▸ PROBLEM: Every record below should be repeated exactly, with the pictures left out.

----- PROVIDED MATERIAL

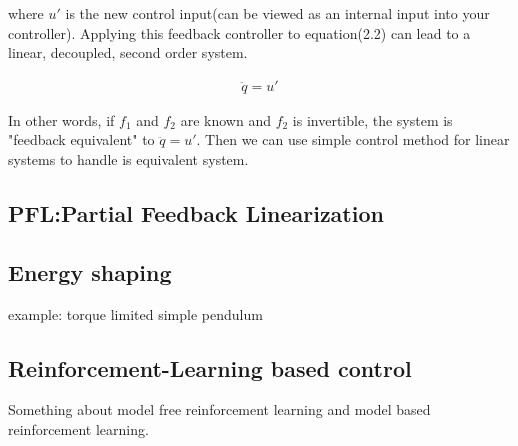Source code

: where \(u'\) is the new control input(can be viewed as an internal input into your controller). Applying this feedback controller to equation(2.2) can lead to a linear, decoupled, second order system.

\begin{align}
  \ddot{q} = u' 
\end{align}

In other words, if \(f_1\) and \(f_2\) are known and \(f_2\) is invertible, the system is "feedback equivalent" to \(\ddot{q} = u' \). Then we can use simple control method for linear systems to handle is equivalent system.

\subsection{PFL:Partial Feedback Linearization}

\subsection{Energy shaping}
example: torque limited simple pendulum

\subsection{Reinforcement-Learning based control}
Something about model free reinforcement learning and model based reinforcement learning.


\cleardoublepage
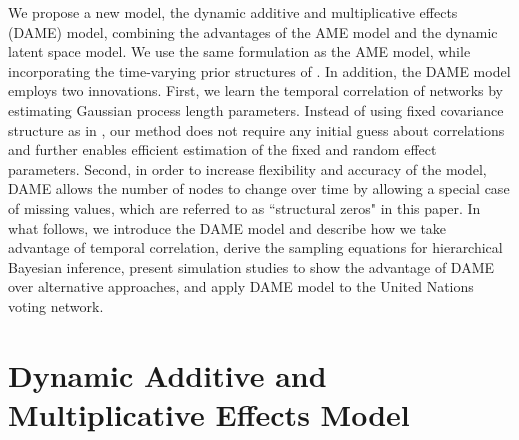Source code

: \documentclass[a4paper]{article}
\begin{document}
		We propose a new model, the dynamic additive and multiplicative effects (DAME) model, combining the advantages of the AME model and the dynamic latent space model. We use the same formulation as the AME model, while incorporating the time-varying prior structures of \cite{durante2013nonparametric}. In addition, the DAME model employs two innovations. First, we learn the temporal correlation of networks by estimating Gaussian process length parameters. Instead of using fixed covariance structure as in  \cite{durante2013nonparametric,durante2014bayesian}, our method does not require any initial guess about correlations and further enables efficient estimation of the fixed and random effect parameters. Second, in order to increase flexibility and accuracy of the model, DAME allows the number of nodes to change over time by allowing a special case of missing values, which are referred to as ``structural zeros" in this paper. In what follows, we introduce the DAME model and describe how we take advantage of temporal correlation, derive the sampling equations for hierarchical Bayesian inference, present simulation studies to show the advantage of DAME over alternative approaches, and apply DAME model to the United Nations voting network.
		\section{Dynamic Additive and Multiplicative Effects Model}\label{sec: DAME}
\end{document}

----------

▸ OUTPUT OF THE EXERCISE:
Source code

: where \(u'\) is the new control input(can be viewed as an internal input into your controller). Applying this feedback controller to equation(2.2) can lead to a linear, decoupled, second order system.

\begin{align}
  \ddot{q} = u' 
\end{align}

In other words, if \(f_1\) and \(f_2\) are known and \(f_2\) is invertible, the system is "feedback equivalent" to \(\ddot{q} = u' \). Then we can use simple control method for linear systems to handle is equivalent system.

\subsection{PFL:Partial Feedback Linearization}

\subsection{Energy shaping}
example: torque limited simple pendulum

\subsection{Reinforcement-Learning based control}
Something about model free reinforcement learning and model based reinforcement learning.


\cleardoublepage
Source code

: \documentclass[a4paper]{article}
\begin{document}
		We propose a new model, the dynamic additive and multiplicative effects (DAME) model, combining the advantages of the AME model and the dynamic latent space model. We use the same formulation as the AME model, while incorporating the time-varying prior structures of \cite{durante2013nonparametric}. In addition, the DAME model employs two innovations. First, we learn the temporal correlation of networks by estimating Gaussian process length parameters. Instead of using fixed covariance structure as in  \cite{durante2013nonparametric,durante2014bayesian}, our method does not require any initial guess about correlations and further enables efficient estimation of the fixed and random effect parameters. Second, in order to increase flexibility and accuracy of the model, DAME allows the number of nodes to change over time by allowing a special case of missing values, which are referred to as ``structural zeros" in this paper. In what follows, we introduce the DAME model and describe how we take advantage of temporal correlation, derive the sampling equations for hierarchical Bayesian inference, present simulation studies to show the advantage of DAME over alternative approaches, and apply DAME model to the United Nations voting network.
		\section{Dynamic Additive and Multiplicative Effects Model}\label{sec: DAME}
\end{document}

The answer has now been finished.